Here’s some more on the trio, per the Pac-12’s release:
Mariota, a sophomore from Honolulu, Hawai’i, completed 24 of 31 passes for 366 yards and three touchdowns and ran for an additional 88 yards and another score in Oregon’s 45-24 victory at No. 16 Washington on Saturday. He countered four Husky scoring drives by leading the Ducks to scores on three occasions and his rushing touchdown in the fourth quarter secured the win to keep No. 2 Oregon unbeaten at 6-0. He has accounted for 25 touchdowns and zero turnovers on the year, helping Oregon to a No. 2 national ranking in total offense (630.50 ypg). Mariota is fifth in the country in passing efficiency (182.40 QB rating) and sixth in total offense (358.30 ypg). He is the second Pac-12 multi-week winner of 2013 and the first to earn the honor in consecutive weeks.

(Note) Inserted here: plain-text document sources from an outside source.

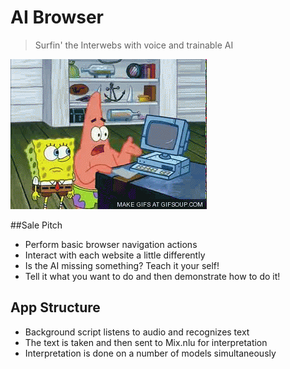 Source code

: 
# AI Browser
> Surfin' the Interwebs with voice and trainable AI

![](/public/img/ai.gif)

##Sale Pitch
- Perform basic browser navigation actions
- Interact with each website a little differently
- Is the AI missing something? Teach it your self!
- Tell it what you want to do and then demonstrate how to do it!

## App Structure
- Background script listens to audio and recognizes text
- The text is taken and then sent to Mix.nlu for interpretation
- Interpretation is done on a number of models simultaneously
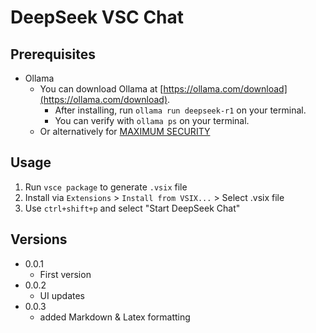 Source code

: 
# DeepSeek VSC Chat

## Prerequisites

* Ollama
  * You can download Ollama at [https://ollama.com/download](https://ollama.com/download).
    * After installing, run `ollama run deepseek-r1` on your terminal.
    * You can verify with `ollama ps` on your terminal.
  * Or alternatively for [MAXIMUM SECURITY](https://youtu.be/7TR-FLWNVHY?si=e05gynmQfmM_37he)

## Usage

1. Run `vsce package` to generate `.vsix` file
2. Install via `Extensions` > `Install from VSIX...` > Select .vsix file
3. Use `ctrl+shift+p` and select "Start DeepSeek Chat"

## Versions

* 0.0.1
  * First version
* 0.0.2
  * UI updates
* 0.0.3
  * added Markdown & Latex formatting
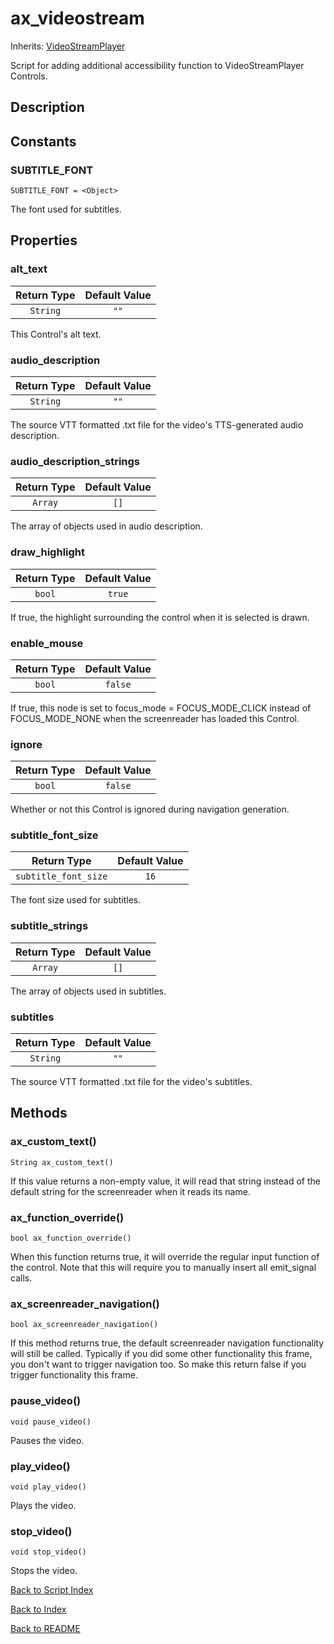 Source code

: # ax_videostream
Inherits: [VideoStreamPlayer](https://docs.godotengine.org/en/stable/classes/class_videostreamplayer.html)

Script for adding additional accessibility function to VideoStreamPlayer Controls.

## Description

## Constants

### SUBTITLE_FONT

``SUBTITLE_FONT = <Object>``

The font used for subtitles.


## Properties

###  alt_text

| Return Type | Default Value |
|:-------------:|:-------------:|
| ``String`` | ``""``

This Control's alt text.


### audio_description

| Return Type | Default Value |
|:-------------:|:-------------:|
| ``String`` | ``""``

The source VTT formatted .txt file for the video's TTS-generated audio description.

### audio_description_strings

| Return Type | Default Value |
|:-------------:|:-------------:|
| ``Array`` | ``[]``

The array of objects used in audio description.

### draw_highlight
| Return Type | Default Value |
|:-------------:|:-------------:|
| ``bool`` | ``true``

If true, the highlight surrounding the control when it is selected is drawn.

### enable_mouse
| Return Type | Default Value |
|:-------------:|:-------------:|
| ``bool`` | ``false``

If true, this node is set to focus_mode = FOCUS_MODE_CLICK instead of FOCUS_MODE_NONE when the screenreader has loaded this Control.

### ignore
| Return Type | Default Value |
|:-------------:|:-------------:|
| ``bool`` | ``false``

Whether or not this Control is ignored during navigation generation.

### subtitle_font_size

| Return Type | Default Value |
|:-------------:|:-------------:|
| ``subtitle_font_size`` | ``16``

The font size used for subtitles.

### subtitle_strings

| Return Type | Default Value |
|:-------------:|:-------------:|
| ``Array`` | ``[]``

The array of objects used in subtitles.

### subtitles

| Return Type | Default Value |
|:-------------:|:-------------:|
| ``String`` | ``""``

The source VTT formatted .txt file for the video's subtitles.

## Methods

### ax_custom_text()
``String ax_custom_text()``

If this value returns a non-empty value, it will read that string instead of the default string for the screenreader when it reads its name.

### ax_function_override()
``bool ax_function_override()``

When this function returns true, it will override the regular input function of the control. Note that this will require you to manually insert all emit_signal calls.

### ax_screenreader_navigation()
``bool ax_screenreader_navigation()``

If this method returns true, the default screenreader navigation functionality will still be called. Typically if you did some other functionality this frame, you don't want to trigger navigation too. So make this return false if you trigger functionality this frame.

### pause_video()
``void pause_video()``

Pauses the video.

### play_video()
``void play_video()``

Plays the video.

### stop_video()
``void stop_video()``

Stops the video.

[Back to Script Index](../scripts_info.md)

[Back to Index](../index.md)

[Back to README](../../../README.md)
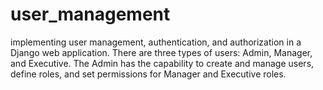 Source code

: # user_management
implementing user management, authentication, and authorization in a Django web application. 
There are three types of users: Admin, Manager, and Executive.
The Admin has the capability to create and manage users, define roles, and set permissions for Manager and Executive roles.


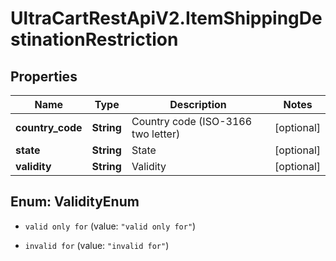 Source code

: # UltraCartRestApiV2.ItemShippingDestinationRestriction

## Properties
Name | Type | Description | Notes
------------ | ------------- | ------------- | -------------
**country_code** | **String** | Country code (ISO-3166 two letter) | [optional] 
**state** | **String** | State | [optional] 
**validity** | **String** | Validity | [optional] 


<a name="ValidityEnum"></a>
## Enum: ValidityEnum


* `valid only for` (value: `"valid only for"`)

* `invalid for` (value: `"invalid for"`)




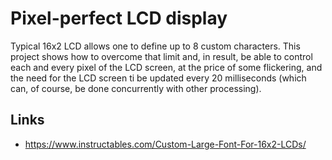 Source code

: # Pixel-perfect LCD display

Typical 16x2 LCD allows one to define up to 8 custom characters. This project shows how to overcome that limit and, in result, be able to control each and every pixel of the LCD screen, at the price of some flickering, and the need for the LCD screen ti be updated every 20 milliseconds (which can, of course, be done concurrently with other processing).

## Links

 - https://www.instructables.com/Custom-Large-Font-For-16x2-LCDs/ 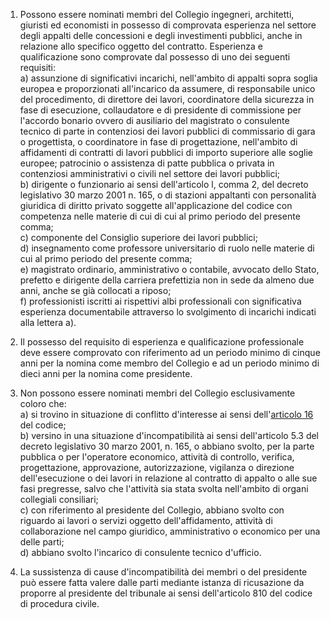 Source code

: 1. Possono essere nominati membri del Collegio ingegneri, architetti, giuristi ed economisti in possesso di comprovata esperienza nel settore degli appalti delle concessioni e degli investimenti pubblici, anche in relazione allo specifico oggetto del contratto. Esperienza e qualificazione sono comprovate dal possesso di uno dei seguenti requisiti:<br>a) assunzione di significativi incarichi, nell'ambito di appalti sopra soglia europea e proporzionati all'incarico da assumere, di responsabile unico del procedimento, di direttore dei lavori, coordinatore della sicurezza in fase di esecuzione, collaudatore e di presidente di commissione per l'accordo bonario ovvero di ausiliario del magistrato o consulente tecnico di parte in contenziosi dei lavori pubblici di commissario di gara o progettista, o coordinatore in fase di progettazione, nell'ambito di affidamenti di contratti di lavori pubblici di importo superiore alle soglie europee; patrocinio o assistenza di patte pubblica o privata in contenziosi amministrativi o civili nel settore dei lavori pubblici;<br>b) dirigente o funzionario ai sensi dell'articolo l, comma 2, del decreto legislativo 30 marzo 2001 n. 165, o di stazioni appaltanti con personalità giuridica di diritto privato soggette all'applicazione del codice con competenza nelle materie di cui di cui al primo periodo del presente comma;<br>c) componente del Consiglio superiore dei lavori pubblici;<br>d) insegnamento come professore universitario di ruolo nelle materie di cui al primo periodo del presente comma;<br>e) magistrato ordinario, amministrativo o contabile, avvocato dello Stato, prefetto e dirigente della carriera prefettizia non in sede da almeno due anni, anche se già collocati a riposo;<br>f) professionisti iscritti ai rispettivi albi professionali con significativa esperienza documentabile attraverso lo svolgimento di incarichi indicati alla lettera a).

2. Il possesso del requisito di esperienza e qualificazione professionale deve essere comprovato con riferimento ad un periodo minimo di cinque anni per la nomina come membro del Collegio e ad un periodo minimo di dieci anni per la nomina come presidente.

3. Non possono essere nominati membri del Collegio esclusivamente coloro che:<br>a) si trovino in situazione di conflitto d'interesse ai sensi dell'[articolo 16](/index.html?article=articolo-16&version=1) del codice;<br>b) versino in una situazione d'incompatibilità ai sensi dell'articolo 5.3 del decreto legislativo 30 marzo 2001, n. 165, o abbiano svolto, per la parte pubblica o per l'operatore economico, attività di controllo, verifica, progettazione, approvazione, autorizzazione, vigilanza o direzione dell'esecuzione o dei lavori in relazione al contratto di appalto o alle sue fasi pregresse, salvo che l'attività sia stata svolta nell'ambito di organi collegiali consiliari;<br>c) con riferimento al presidente del Collegio, abbiano svolto con riguardo ai lavori o servizi oggetto dell'affidamento, attività di collaborazione nel campo giuridico, amministrativo o economico per una delle parti;<br>d) abbiano svolto l'incarico di consulente tecnico d'ufficio.

4. La sussistenza di cause d'incompatibilità dei membri o del presidente può essere fatta valere dalle parti mediante istanza di ricusazione da proporre al presidente del tribunale ai sensi dell'articolo 810 del codice di procedura civile. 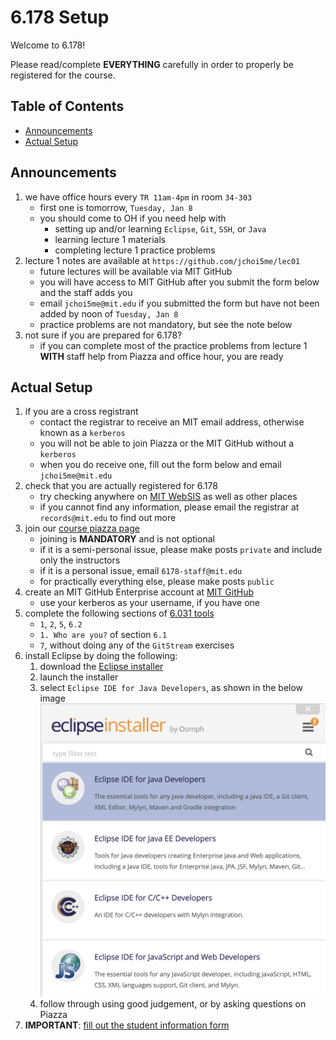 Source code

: # 6.178 Setup

Welcome to 6.178!

Please read/complete __EVERYTHING__ carefully in order to properly be registered for the course.

## Table of Contents

- [Announcements](#announcements)
- [Actual Setup](#actual-setup)

## Announcements

1. we have office hours every `TR 11am-4pm` in room `34-303`
    - first one is tomorrow, `Tuesday, Jan 8`
    - you should come to OH if you need help with
      - setting up and/or learning `Eclipse`, `Git`, `SSH`, or `Java`
      - learning lecture 1 materials
      - completing lecture 1 practice problems
1. lecture 1 notes are available at `https://github.com/jchoi5me/lec01`
    - future lectures will be available via MIT GitHub
    - you will have access to MIT GitHub after you submit the form below and the staff adds you
    - email `jchoi5me@mit.edu` if you submitted the form but have not been added by noon of `Tuesday, Jan 8`
    - practice problems are not mandatory, but see the note below
1. not sure if you are prepared for 6.178?
    - if you can complete most of the practice problems from lecture 1 __WITH__ staff help from Piazza and office hour, you are ready

## Actual Setup

1. if you are a cross registrant
    - contact the registrar to receive an MIT email address, otherwise known as a `kerberos`
    - you will not be able to join Piazza or the MIT GitHub without a `kerberos`
    - when you do receive one, fill out the form below and email `jchoi5me@mit.edu`
1. check that you are actually registered for 6.178
    - try checking anywhere on [MIT WebSIS](websis.mit.edu) as well as other places
    - if you cannot find any information, please email the registrar at `records@mit.edu` to find out more
1. join our [course piazza page](https://piazza.com/mit/spring2019/6178)
    - joining is __MANDATORY__ and is not optional
    - if it is a semi-personal issue, please make posts `private` and include only the instructors
    - if it is a personal issue, email `6178-staff@mit.edu`
    - for practically everything else, please make posts `public`
1. create an MIT GitHub Enterprise account at [MIT GitHub](https://github.mit.edu)
    - use your kerberos as your username, if you have one
1. complete the following sections of [6.031 tools](http://web.mit.edu/6.031/www/fa18/getting-started/)
    - `1`, `2`, `5`, `6.2`
    - `1. Who are you?` of section `6.1`
    - `7`, without doing any of the `GitStream` exercises
1. install Eclipse by doing the following:
    1. download the [Eclipse installer](https://www.eclipse.org/downloads/)
    1. launch the installer
    1. select `Eclipse IDE for Java Developers`, as shown in the below image
    ![image](images/java.png)
    1. follow through using good judgement, or by asking questions on Piazza
1. __IMPORTANT__: [fill out the student information form](https://goo.gl/forms/2k7TOeZ3Xfglt6vo2)
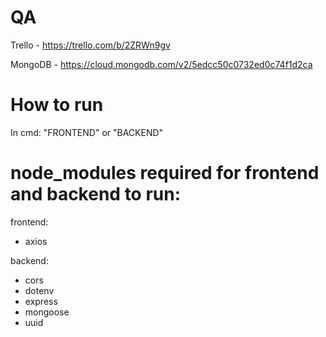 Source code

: # QA

Trello - https://trello.com/b/2ZRWn9gv

MongoDB - https://cloud.mongodb.com/v2/5edcc50c0732ed0c74f1d2ca

# How to run

In cmd: "FRONTEND" or "BACKEND"

# node_modules required for frontend and backend to run:

frontend:

- axios

backend:

- cors
- dotenv
- express
- mongoose
- uuid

Reynolds, a senior from Pacoima, Calif., intercepted two passes, forced two fumbles and recorded six tackles as the Beavers’ scored 35 unanswered points in the second half on their way to a 52-24 win over Washington State in Pullman. He led an Oregon State secondary that had four interceptions in the game and leads the Pac-12 with 12 total, which is tied for fourth in the nation. Reynolds has three interceptions on the year, tied for 19th in the country (0.3 pg).

Phillips, a freshman from Draper, Utah, made two field goals that proved to be the difference in the Ute’s 27-21 upset over No. 5 Stanford on Saturday. He hit from 22 and a career-long 48 yards to improve to 11-11 in his first season of football at any level. His 48-yarder extended the Ute’s 4th-quarter lead to 27-14 with a little over 14 minutes remaining in the game. Phillips added three PATs on three attempts to move to 27-of-27 on the year.

Also nominated for offensive player of the week honors were quarterbacks Sean Mannion of Oregon State and Brett Hundley of UCLA; running backs Marion Grice of Arizona State and Bubba Poole of Utah; and wide receiver Nelson Agholor of USC. Also nominated for defensive player of the week honors were linebackers Derrick Malone of Oregon and Trevor Reilly of Utah; defensive ends Davon Coleman of Arizona State and J.R. Tavai of USC; and safety Randall Goforth of UCLA. Also nominated for special teams player of the week honors were kickers Zane Gonzalez of Arizona State, Ka’imi Fairbairn of UCLA and Kris Albarado of USC and wide receiver/kick returner Ty Montgomery of Stanford.